Ohio’s Cuyahoga County Prosecutor Timothy J. McGinty — a former county judge who as an assistant prosecutor once helped convict an Ohio man who was actually innocent and has since been outspoken about his determination to improve the local criminal justice system — recently announced the creation of a Conviction Integrity Unit to review innocence claims of prisoners who present credible new evidence pointing to a wrongful conviction.
WKYC-NBC Cleveland reported that the unit will review convictions in Cuyahoga County only and a defendant must be making a claim of actual innocence and not have a legal issue that needs to be decided in the appellate system.
“All of us in the criminal justice system have an obligation to seek justice and to seek the truth. We want to convict the guilty, not the innocent,” Prosecutor McGinty said. “So if we learn we have convicted the wrong person, we want to correct it. We always want to have open ears on the subject of innocence.”

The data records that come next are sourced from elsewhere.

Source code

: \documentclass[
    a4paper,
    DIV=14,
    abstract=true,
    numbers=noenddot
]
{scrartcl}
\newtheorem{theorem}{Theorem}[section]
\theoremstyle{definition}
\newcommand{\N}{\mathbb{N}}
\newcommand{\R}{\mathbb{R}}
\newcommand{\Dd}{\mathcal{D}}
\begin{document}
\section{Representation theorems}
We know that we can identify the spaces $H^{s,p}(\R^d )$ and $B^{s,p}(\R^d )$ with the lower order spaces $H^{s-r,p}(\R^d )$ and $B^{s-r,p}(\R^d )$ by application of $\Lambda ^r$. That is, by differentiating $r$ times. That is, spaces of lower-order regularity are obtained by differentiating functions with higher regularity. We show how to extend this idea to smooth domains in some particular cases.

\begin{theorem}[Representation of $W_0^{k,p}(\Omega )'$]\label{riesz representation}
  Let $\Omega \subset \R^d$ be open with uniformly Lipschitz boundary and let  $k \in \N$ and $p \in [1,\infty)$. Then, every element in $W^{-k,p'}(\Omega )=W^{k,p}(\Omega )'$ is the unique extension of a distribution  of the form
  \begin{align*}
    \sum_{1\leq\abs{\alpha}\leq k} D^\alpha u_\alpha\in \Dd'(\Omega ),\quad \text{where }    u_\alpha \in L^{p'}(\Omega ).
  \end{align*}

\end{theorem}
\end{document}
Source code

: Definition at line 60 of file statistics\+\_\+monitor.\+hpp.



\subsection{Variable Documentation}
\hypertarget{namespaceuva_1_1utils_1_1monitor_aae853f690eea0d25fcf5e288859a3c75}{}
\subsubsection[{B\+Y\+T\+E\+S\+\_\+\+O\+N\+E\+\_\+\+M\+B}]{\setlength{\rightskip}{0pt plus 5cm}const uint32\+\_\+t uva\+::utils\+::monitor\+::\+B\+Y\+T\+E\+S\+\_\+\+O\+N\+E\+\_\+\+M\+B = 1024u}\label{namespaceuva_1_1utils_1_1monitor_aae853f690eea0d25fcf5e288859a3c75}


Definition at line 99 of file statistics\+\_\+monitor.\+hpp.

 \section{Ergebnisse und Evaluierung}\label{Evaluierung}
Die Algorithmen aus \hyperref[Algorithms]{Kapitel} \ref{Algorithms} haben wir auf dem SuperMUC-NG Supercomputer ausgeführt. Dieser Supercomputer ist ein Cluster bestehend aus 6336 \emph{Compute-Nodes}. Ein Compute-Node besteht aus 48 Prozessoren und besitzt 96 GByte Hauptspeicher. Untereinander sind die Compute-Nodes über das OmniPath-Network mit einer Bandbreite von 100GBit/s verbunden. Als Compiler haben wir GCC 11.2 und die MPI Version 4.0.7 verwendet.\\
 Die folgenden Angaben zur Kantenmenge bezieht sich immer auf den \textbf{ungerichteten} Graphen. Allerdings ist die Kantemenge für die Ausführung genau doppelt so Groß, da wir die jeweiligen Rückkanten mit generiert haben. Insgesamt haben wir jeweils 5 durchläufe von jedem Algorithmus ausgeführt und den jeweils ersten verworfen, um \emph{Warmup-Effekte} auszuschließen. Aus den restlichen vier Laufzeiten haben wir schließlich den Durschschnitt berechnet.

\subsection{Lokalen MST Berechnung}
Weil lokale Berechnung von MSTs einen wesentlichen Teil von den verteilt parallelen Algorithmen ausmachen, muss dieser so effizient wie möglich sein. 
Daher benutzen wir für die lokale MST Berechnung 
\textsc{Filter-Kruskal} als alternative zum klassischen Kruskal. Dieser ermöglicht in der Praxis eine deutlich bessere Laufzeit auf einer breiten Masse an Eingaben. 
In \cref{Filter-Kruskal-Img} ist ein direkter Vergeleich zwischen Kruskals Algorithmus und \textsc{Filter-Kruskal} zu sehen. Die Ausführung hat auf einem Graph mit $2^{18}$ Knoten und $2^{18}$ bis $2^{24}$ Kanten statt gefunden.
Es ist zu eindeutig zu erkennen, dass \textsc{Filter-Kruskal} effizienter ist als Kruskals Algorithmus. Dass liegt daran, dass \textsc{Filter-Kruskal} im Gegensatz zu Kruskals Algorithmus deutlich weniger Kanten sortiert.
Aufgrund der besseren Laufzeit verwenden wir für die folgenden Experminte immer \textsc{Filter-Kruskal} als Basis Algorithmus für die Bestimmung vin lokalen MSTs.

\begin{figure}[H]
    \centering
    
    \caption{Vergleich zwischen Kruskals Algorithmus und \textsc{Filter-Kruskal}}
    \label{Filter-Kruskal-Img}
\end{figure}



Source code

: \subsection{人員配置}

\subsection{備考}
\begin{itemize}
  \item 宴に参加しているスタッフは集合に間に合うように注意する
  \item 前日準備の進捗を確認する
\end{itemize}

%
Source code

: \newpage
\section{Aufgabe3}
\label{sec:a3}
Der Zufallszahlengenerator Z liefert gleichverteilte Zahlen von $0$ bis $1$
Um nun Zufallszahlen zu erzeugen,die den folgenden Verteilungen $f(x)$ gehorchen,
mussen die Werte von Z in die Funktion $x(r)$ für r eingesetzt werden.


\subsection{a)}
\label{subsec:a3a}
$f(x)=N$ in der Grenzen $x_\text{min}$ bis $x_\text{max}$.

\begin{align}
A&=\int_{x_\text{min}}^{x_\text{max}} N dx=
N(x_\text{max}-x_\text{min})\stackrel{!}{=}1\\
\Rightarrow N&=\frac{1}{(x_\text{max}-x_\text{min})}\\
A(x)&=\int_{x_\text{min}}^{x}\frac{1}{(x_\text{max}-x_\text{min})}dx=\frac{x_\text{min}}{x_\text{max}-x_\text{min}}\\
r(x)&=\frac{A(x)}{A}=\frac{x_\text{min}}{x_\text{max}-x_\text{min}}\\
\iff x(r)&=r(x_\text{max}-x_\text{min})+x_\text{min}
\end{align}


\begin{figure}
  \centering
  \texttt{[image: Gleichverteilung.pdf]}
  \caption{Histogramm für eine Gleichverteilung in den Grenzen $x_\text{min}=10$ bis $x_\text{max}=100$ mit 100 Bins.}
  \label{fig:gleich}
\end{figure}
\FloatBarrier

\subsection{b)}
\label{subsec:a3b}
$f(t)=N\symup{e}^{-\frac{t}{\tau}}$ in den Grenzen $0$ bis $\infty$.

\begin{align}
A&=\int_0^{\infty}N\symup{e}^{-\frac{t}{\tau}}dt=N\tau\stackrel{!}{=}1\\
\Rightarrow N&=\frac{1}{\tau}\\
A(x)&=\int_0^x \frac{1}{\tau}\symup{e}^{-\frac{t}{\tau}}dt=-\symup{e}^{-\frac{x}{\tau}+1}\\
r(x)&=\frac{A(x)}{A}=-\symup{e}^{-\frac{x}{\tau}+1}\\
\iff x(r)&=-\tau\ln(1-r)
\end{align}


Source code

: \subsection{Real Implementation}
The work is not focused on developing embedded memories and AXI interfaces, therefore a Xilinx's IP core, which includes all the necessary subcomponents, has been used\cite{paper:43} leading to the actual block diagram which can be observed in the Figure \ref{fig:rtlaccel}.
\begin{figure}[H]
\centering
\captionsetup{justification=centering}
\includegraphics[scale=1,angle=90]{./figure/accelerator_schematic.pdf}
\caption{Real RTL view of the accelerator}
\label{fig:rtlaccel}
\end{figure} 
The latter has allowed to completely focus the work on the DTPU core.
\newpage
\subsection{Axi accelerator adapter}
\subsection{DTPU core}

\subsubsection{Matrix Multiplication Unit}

“The number of cases where we find mistakes is going to be small, but it is important that we correct them,” Prosecutor McGinty said. “We never want to turn a blind eye just because there was a conviction.”
The convicted offender must also waive procedural safeguards and privileges, agree to cooperate with the unit and agree to provide full disclosure regarding all inquiry requirements of the Conviction Integrity Unit. Once the unit receives an application it will be evaluated to see if all criteria are met. If an investigation is warranted and the claim is with merit, a full committee will review its findings. It will then vote and share its findings with McGinty, who will make the final decision on all claims.
The Cuyahoga County Prosecutor’s Office joins a growing list of municipalities across the country that have established groups to evaluate wrongful conviction claims. According to the National Registry of Exonerations, about one third of exonerations were initiated by police or prosecutors or included law enforcement cooperation.